American Quarterly
- Discipline: American studies
- Language: English
- Edited by: Jason Ruiz

Publication details
- History: 1949–present
- Publisher: Johns Hopkins University Press for the American Studies Association (United States)
- Frequency: Quarterly

Standard abbreviations
- ISO 4: Am. Q.

Indexing
- ISSN: 0003-0678 (print) 1080-6490 (web)
- JSTOR: 00030678
- OCLC no.: 1480637

Links
- Journal homepage; Online access;

= American Quarterly =

US academic journal

American Quarterly is an academic journal and the official publication of the American Studies Association.
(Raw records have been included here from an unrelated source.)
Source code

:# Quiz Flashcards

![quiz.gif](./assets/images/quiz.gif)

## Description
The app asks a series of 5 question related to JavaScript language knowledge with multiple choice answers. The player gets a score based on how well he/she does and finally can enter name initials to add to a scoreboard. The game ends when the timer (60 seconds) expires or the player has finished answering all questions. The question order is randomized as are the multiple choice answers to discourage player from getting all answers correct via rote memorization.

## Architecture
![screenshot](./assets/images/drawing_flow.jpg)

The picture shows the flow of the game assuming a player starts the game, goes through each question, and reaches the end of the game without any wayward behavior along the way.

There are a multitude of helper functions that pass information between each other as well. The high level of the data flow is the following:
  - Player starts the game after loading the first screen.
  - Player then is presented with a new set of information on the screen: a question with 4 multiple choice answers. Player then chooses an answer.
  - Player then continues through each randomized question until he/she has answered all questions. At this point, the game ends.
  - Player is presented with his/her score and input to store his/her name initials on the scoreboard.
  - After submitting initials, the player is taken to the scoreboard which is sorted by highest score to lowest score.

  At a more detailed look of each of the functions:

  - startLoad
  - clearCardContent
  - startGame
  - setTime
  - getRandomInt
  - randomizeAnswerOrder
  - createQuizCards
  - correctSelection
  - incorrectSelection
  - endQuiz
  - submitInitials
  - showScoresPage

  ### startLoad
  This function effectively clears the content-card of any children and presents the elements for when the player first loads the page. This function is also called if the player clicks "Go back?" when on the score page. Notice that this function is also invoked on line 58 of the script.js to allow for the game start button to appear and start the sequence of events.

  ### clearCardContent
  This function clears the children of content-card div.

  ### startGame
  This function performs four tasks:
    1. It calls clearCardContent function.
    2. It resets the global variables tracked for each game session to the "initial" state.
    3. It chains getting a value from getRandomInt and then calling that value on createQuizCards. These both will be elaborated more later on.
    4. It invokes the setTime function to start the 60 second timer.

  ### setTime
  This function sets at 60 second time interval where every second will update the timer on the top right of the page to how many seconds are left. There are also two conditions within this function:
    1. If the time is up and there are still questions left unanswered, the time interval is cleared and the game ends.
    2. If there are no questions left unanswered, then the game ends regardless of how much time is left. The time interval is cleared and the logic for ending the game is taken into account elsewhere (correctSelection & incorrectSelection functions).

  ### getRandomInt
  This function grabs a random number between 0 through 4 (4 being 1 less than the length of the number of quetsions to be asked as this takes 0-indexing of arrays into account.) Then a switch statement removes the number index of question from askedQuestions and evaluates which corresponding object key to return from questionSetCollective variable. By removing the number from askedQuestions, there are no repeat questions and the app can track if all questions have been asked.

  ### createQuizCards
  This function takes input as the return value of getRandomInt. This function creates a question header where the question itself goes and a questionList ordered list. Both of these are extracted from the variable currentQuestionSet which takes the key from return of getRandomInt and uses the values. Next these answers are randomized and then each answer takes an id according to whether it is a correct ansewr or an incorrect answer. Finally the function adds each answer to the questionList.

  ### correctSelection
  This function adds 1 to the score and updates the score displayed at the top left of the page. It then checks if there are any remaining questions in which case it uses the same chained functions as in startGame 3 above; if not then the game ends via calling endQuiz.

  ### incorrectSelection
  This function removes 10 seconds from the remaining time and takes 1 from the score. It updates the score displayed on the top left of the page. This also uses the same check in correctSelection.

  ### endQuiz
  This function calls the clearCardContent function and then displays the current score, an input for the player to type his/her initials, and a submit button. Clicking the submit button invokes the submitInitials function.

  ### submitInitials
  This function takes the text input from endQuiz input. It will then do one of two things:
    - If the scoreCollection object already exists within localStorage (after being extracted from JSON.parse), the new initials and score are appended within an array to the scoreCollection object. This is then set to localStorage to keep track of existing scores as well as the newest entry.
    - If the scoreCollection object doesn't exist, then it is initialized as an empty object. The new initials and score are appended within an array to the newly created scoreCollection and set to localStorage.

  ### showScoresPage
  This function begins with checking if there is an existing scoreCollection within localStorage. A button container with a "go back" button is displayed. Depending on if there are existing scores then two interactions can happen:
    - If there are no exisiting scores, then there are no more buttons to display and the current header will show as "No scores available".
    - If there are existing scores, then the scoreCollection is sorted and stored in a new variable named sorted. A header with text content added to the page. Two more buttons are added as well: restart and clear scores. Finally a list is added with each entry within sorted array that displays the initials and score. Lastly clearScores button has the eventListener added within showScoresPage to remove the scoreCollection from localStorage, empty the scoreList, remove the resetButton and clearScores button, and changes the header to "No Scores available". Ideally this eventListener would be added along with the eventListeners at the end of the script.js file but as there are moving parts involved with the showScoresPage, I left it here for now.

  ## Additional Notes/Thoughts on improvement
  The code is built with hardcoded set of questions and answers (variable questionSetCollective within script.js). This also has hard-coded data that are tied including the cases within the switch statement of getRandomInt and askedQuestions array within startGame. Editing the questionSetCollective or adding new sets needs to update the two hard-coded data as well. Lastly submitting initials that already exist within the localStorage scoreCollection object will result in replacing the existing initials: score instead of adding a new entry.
The journal covers topics of both domestic and international concern in the United States and is considered a leading resource in the field of American studies. The current editor-in-chief is Jason Ruiz (University of Notre Dame). The journal is published quarterly by the Johns Hopkins University Press. It has been promoting digital research and teaching.

== Controversy ==
A 2026 report by the Progressive Policy Institute called the journal's scholarship "unrelentingly negative", stating that 80 percent of articles between 2022 and 2024 were critical of the United States, while the remaining papers were neutral. In response, editor Jason Ruiz said that the journal's mission was not "national boosterism."